-- WORK ITEM --
In the listing below, every line with the word "向日葵公司" needs to be copied.

-- SOURCE MATERIAL --
_ _ _

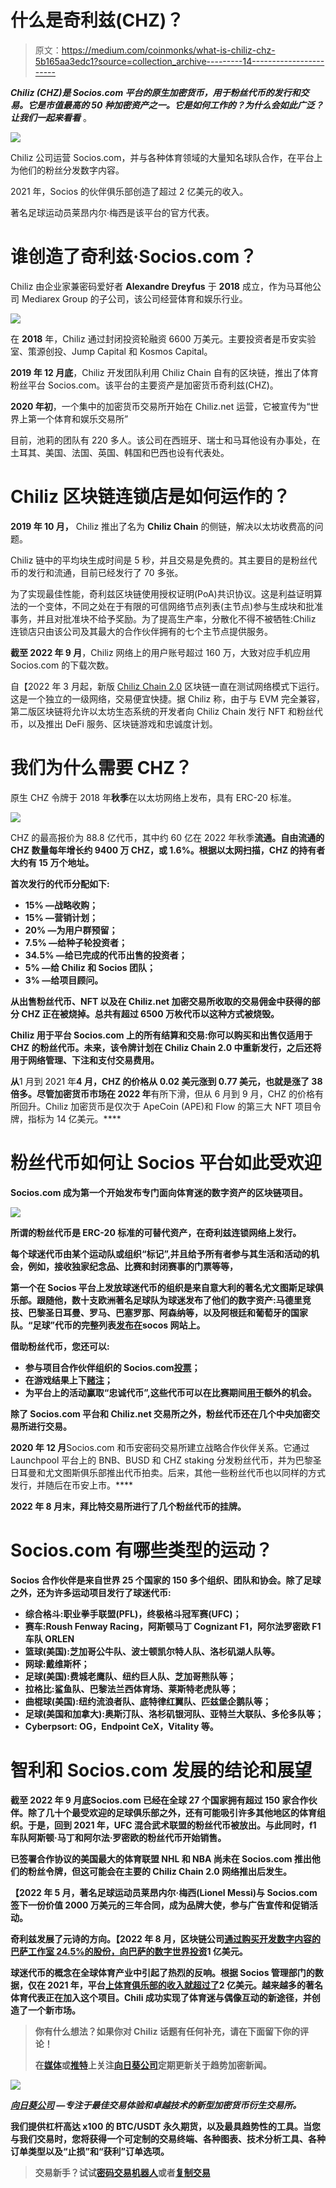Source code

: # 什么是奇利兹(CHZ)？

> 原文：<https://medium.com/coinmonks/what-is-chiliz-chz-5b165aa3edc1?source=collection_archive---------14----------------------->

***Chiliz (CHZ)是 Socios.com 平台的原生加密货币，用于粉丝代币的发行和交易。它是市值最高的 50 种加密资产之一。它是如何工作的？为什么会如此广泛？让我们一起来看看*** 。

![](img/c2ce9ac1588eeaaa61d085db85f3b9c7.png)

Chiliz 公司运营 Socios.com，并与各种体育领域的大量知名球队合作，在平台上为他们的粉丝分发数字内容。

2021 年，Socios 的伙伴俱乐部创造了超过 2 亿美元的收入。

著名足球运动员莱昂内尔·梅西是该平台的官方代表。

# 谁创造了奇利兹·Socios.com？

Chiliz 由企业家兼密码爱好者 **Alexandre Dreyfus** 于 **2018** 成立，作为马耳他公司 Mediarex Group 的子公司，该公司经营体育和娱乐行业。

![](img/0b0fe68826c083bd546b03c7fec0f170.png)

在 **2018** 年，Chiliz 通过封闭投资轮融资 6600 万美元。主要投资者是币安实验室、策源创投、Jump Capital 和 Kosmos Capital。

**2019 年 12 月底**，Chiliz 开发团队利用 Chiliz Chain 自有的区块链，推出了体育粉丝平台 Socios.com。该平台的主要资产是加密货币奇利兹(CHZ)。

**2020 年初**，一个集中的加密货币交易所开始在 Chiliz.net 运营，它被宣传为“世界上第一个体育和娱乐交易所”

目前，池莉的团队有 220 多人。该公司在西班牙、瑞士和马耳他设有办事处，在土耳其、美国、法国、英国、韩国和巴西也设有代表处。

# Chiliz 区块链连锁店是如何运作的？

**2019 年 10 月，** Chiliz 推出了名为 **Chiliz Chain** 的侧链，解决以太坊收费高的问题。

Chiliz 链中的平均块生成时间是 5 秒，并且交易是免费的。其主要目的是粉丝代币的发行和流通，目前已经发行了 70 多张。

为了实现最佳性能，奇利兹区块链使用授权证明(PoA)共识协议。这是利益证明算法的一个变体，不同之处在于有限的可信网络节点列表(主节点)参与生成块和批准事务，并且对批准块不给予奖励。为了提高生产率，分散化不得不被牺牲:Chiliz 连锁店只由该公司及其最大的合作伙伴拥有的七个主节点提供服务。

**截至 2022 年 9 月**，Chiliz 网络上的用户账号超过 160 万，大致对应手机应用 Socios.com 的下载次数。

自【2022 年 3 月起，新版 [Chiliz Chain 2.0](https://www.chiliz.com/en/chain/) 区块链一直在测试网络模式下运行。这是一个独立的一级网络，交易便宜快捷。据 Chiliz 称，由于与 EVM 完全兼容，第二版区块链将允许以太坊生态系统的开发者向 Chiliz Chain 发行 NFT 和粉丝代币，以及推出 DeFi 服务、区块链游戏和忠诚度计划。

# 我们为什么需要 CHZ？

原生 CHZ 令牌于 2018 年**秋季**在以太坊网络上发布，具有 ERC-20 标准。

![](img/77e2451780aa94949b1003fc0bb3a8ef.png)

CHZ 的最高报价为 88.8 亿代币，其中约 60 亿在 2022 年秋季**流通。自由流通的 CHZ 数量每年增长约 9400 万 CHZ，或 1.6%。根据以太网扫描，CHZ 的持有者大约有 15 万个地址。**

**首次发行的代币分配如下:**

*   **15% —战略收购；**
*   **15% —营销计划；**
*   **20% —为用户群预留；**
*   **7.5% —给种子轮投资者；**
*   **34.5% —给已完成的代币出售的投资者；**
*   **5% —给 Chiliz 和 Socios 团队；**
*   **3% —给项目顾问。**

**从出售粉丝代币、NFT 以及在 Chiliz.net 加密交易所收取的交易佣金中获得的部分 CHZ 正在被烧掉。总共有超过 6500 万枚代币以这种方式被烧毁。**

**Chiliz 用于平台 Socios.com 上的所有结算和交易:你可以购买和出售仅适用于 CHZ 的粉丝代币。未来，该令牌计划在 Chiliz Chain 2.0 中重新发行，之后还将用于网络管理、下注和支付交易费用。**

**从**1 月到 2021 年**4 月，CHZ 的价格从 0.02 美元涨到 0.77 美元，也就是涨了 38 倍多。尽管加密货币市场在 2022 年**有所下滑，但从 6 月到 9 月，CHZ 的价格有所回升。Chiliz 加密货币是仅次于 ApeCoin (APE)和 Flow 的第三大 NFT 项目令牌，指标为 14 亿美元。****

# **粉丝代币如何让 Socios 平台如此受欢迎**

**Socios.com 成为第一个开始发布专门面向体育迷的数字资产的区块链项目。**

**![](img/d1cb7bcbbef2420c9e38a0afa7ad55f8.png)**

**所谓的粉丝代币是 ERC-20 标准的可替代资产，在奇利兹连锁网络上发行。**

**每个球迷代币由某个运动队或组织“标记”,并且给予所有者参与其生活和活动的机会，例如，接收独家纪念品、比赛和封闭赛事的门票等等，**

**第一个在 Socios 平台上发放球迷代币的组织是来自意大利的著名尤文图斯足球俱乐部。跟随他，数十支欧洲著名足球队为球迷发布了他们的数字资产:马德里竞技、巴黎圣日耳曼、罗马、巴塞罗那、阿森纳等，以及阿根廷和葡萄牙的国家队。“足球”代币的完整列表[发布在](https://www.socios.com/fan-tokens/)socos 网站上。**

**借助粉丝代币，您还可以:**

*   **参与项目合作伙伴组织的 Socios.com[投票](https://www.socios.com/socios-polls/)；**
*   **在游戏结果上下[赌注](https://www.socios.com/socios-predictor/)；**
*   **为平台上的活动赢取“忠诚代币”,这些代币可以在比赛期间[用于](https://www.socios.com/fan-rewards/)额外的机会。**

**除了 Socios.com 平台和 Chiliz.net 交易所之外，粉丝代币还在几个中央加密交易所进行交易。**

**2020 年 12 月**Socios.com 和币安密码交易所建立战略合作伙伴关系。它通过 Launchpool 平台上的 BNB、BUSD 和 CHZ staking 分发粉丝代币，并为巴黎圣日耳曼和尤文图斯俱乐部推出代币拍卖。后来，其他一些粉丝代币也以同样的方式发行，并随后在币安上市。****

****2022 年 8 月**末，拜比特交易所进行了几个粉丝代币的挂牌。******

# ****Socios.com 有哪些类型的运动？****

****Socios 合作伙伴是来自世界 25 个国家的 150 多个组织、团队和协会。除了足球之外，还为许多运动项目发行了球迷代币:****

*   ****综合格斗:职业拳手联盟(PFL)，终极格斗冠军赛(UFC)；****
*   ****赛车:Roush Fenway Racing，阿斯顿马丁 Cognizant F1，阿尔法罗密欧 F1 车队 ORLEN****
*   ****篮球(美国):芝加哥公牛队、波士顿凯尔特人队、洛杉矶湖人队等。****
*   ****网球:戴维斯杯；****
*   ****足球(美国):费城老鹰队、纽约巨人队、芝加哥熊队等；****
*   ****拉格比:鲨鱼队、巴黎法兰西体育场、莱斯特老虎队等；****
*   ****曲棍球(美国):纽约流浪者队、底特律红翼队、匹兹堡企鹅队等；****
*   ****足球(美国和加拿大):奥斯汀队、洛杉矶银河队、亚特兰大联队、多伦多队等；****
*   ****Cyberpsort: OG，Endpoint CeX，Vitality 等。****

# ****智利和 Socios.com 发展的结论和展望****

****截至 2022 年 9 月**底**Socios.com 已经在全球 27 个国家拥有超过 150 家合作伙伴。除了几十个最受欢迎的足球俱乐部之外，还有可能吸引许多其他地区的体育组织。于是，回到 2021 年，UFC 混合武术联盟的粉丝代币被放出。与此同时，f1 车队阿斯顿·马丁和阿尔法·罗密欧的粉丝代币开始销售。****

****已签署合作协议的美国最大的体育联盟 NHL 和 NBA 尚未在 Socios.com 推出他们的粉丝令牌，但这可能会在主要的 Chiliz Chain 2.0 网络推出后发生。****

****【2022 年 5 月，著名足球运动员莱昂内尔·梅西(Lionel Messi)与 Socios.com 签下一份价值 2000 万美元的三年合同，成为品牌大使，参与广告宣传和促销活动。****

****奇利兹发展了元诗的方向。【2022 年 8 月，区块链公司[通过购买开发数字内容的巴萨工作室 24.5%的股份，向巴萨的数字世界投资](https://decrypt.co/106373/crypto-firm-chiliz-nabs-102m-stake-fc-barcelonas-digital-studio)1 亿美元。****

****球迷代币的概念在全球体育产业中引起了热烈的反响。根据 Socios 管理部门的数据，仅在 **2021** 年，平台[上体育俱乐部的收入就超过了](https://www.reuters.com/lifestyle/sports/benfica-join-crypto-craze-with-socios-2022-06-07/)2 亿美元。越来越多的著名体育代表正在加入这个项目。Chili 成功实现了体育迷与偶像互动的新途径，并创造了一个新市场。****

> ****你有什么想法？如果你对 Chiliz 话题有任何补充，请在下面留下你的评论！****
> 
> ****在[媒体](/@SunflowerCorpAdmin)或[推特](https://mobile.twitter.com/sunflower_corp)上关注[向日葵公司](https://sunflowercorp.com/)定期更新关于趋势加密新闻。****

****![](img/12f3e46f3bf15291a8ffc869e2ffc7c4.png)****

****[*向日葵公司*](https://sunflowercorp.com/) *—专注于最佳交易体验和卓越技术的新型加密货币衍生交易所。*****

****我们提供杠杆高达 x100 的 BTC/USDT 永久期货，以及最具趋势性的工具。当您与我们交易时，您将获得一个可定制的交易终端、各种图表、技术分析工具、各种订单类型以及“止损”和“获利”订单选项。****

> ****交易新手？试试[密码交易机器人](/coinmonks/crypto-trading-bot-c2ffce8acb2a)或者[复制交易](/coinmonks/top-10-crypto-copy-trading-platforms-for-beginners-d0c37c7d698c)****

_ _ _

-- THE COMPLETED TASK --
> ****在[媒体](/@SunflowerCorpAdmin)或[推特](https://mobile.twitter.com/sunflower_corp)上关注[向日葵公司](https://sunflowercorp.com/)定期更新关于趋势加密新闻。****
****[*向日葵公司*](https://sunflowercorp.com/) *—专注于最佳交易体验和卓越技术的新型加密货币衍生交易所。*****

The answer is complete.